Magna Carta means “the great charter.” In 1215, after King John of England lost a battle against French at the Battle of Bouvines in northern France it resulted in violation of a number of ancient laws and customs by which England had been governed. Thereafter, a peace deal was signed between the King and its people at Runnymede, on the River Thames near Windsor in the south of England, in June 1215. It served as a practical solution to the political crisis faced by King John.1 This was known as the Magna Carta. It, for the first time, made the King subject to law like other citizens. Magna Carta originally provided for 63 clauses that enumerated the right of the church to be free from governmental interference, protection from excessive taxes among others. But shortly after its adoption, the questions emerged over its implementation. This again led to a strained relationship between King John and people. After King John’s death in 1216, when King Henry succeeded to the throne he issued a revised version of the Magna Carta.
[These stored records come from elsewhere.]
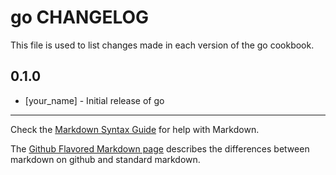 go CHANGELOG
============

This file is used to list changes made in each version of the go cookbook.

0.1.0
-----
- [your_name] - Initial release of go

- - -
Check the [Markdown Syntax Guide](http://daringfireball.net/projects/markdown/syntax) for help with Markdown.

The [Github Flavored Markdown page](http://github.github.com/github-flavored-markdown/) describes the differences between markdown on github and standard markdown.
In 1225, Henry III reissued a much-revised version of Magna Carta which was later enrolled on the statute book by King Edward I.

It is believed that United States Bill of Rights (1791), the Universal Declaration of Human Rights (1948) and the European Convention on Human Rights (1950) echo the principles laid down in Magna Carta. Even though most the clauses in Magna Carta stand repealed today, yet it holds significance for the democratic set up in England and serves in situations where the state exercises arbitrary and tyrannical power against its nationals.

The English Bill of Rights (1689)

In the revolution of 1688, when King James II fled the country and his daughter and her husband had to succeed, they had to agree to accept the Bill of Rights. The British Parliament passed the English Bill of Rights on December 16, 1689. The Bill of Rights covered the most important concern of its time: making the King subject to the rule of law like any other citizen. It contains restrictions on non-Parliamentary taxation, no imprisonment without cause and the use of martial law. It basically established the parliamentary sovereignty and limited constitutional monarchy. Each act by the King and the queen had to be approved by the Parliament so that the rights and liberties of the citizens could be upheld in all situations.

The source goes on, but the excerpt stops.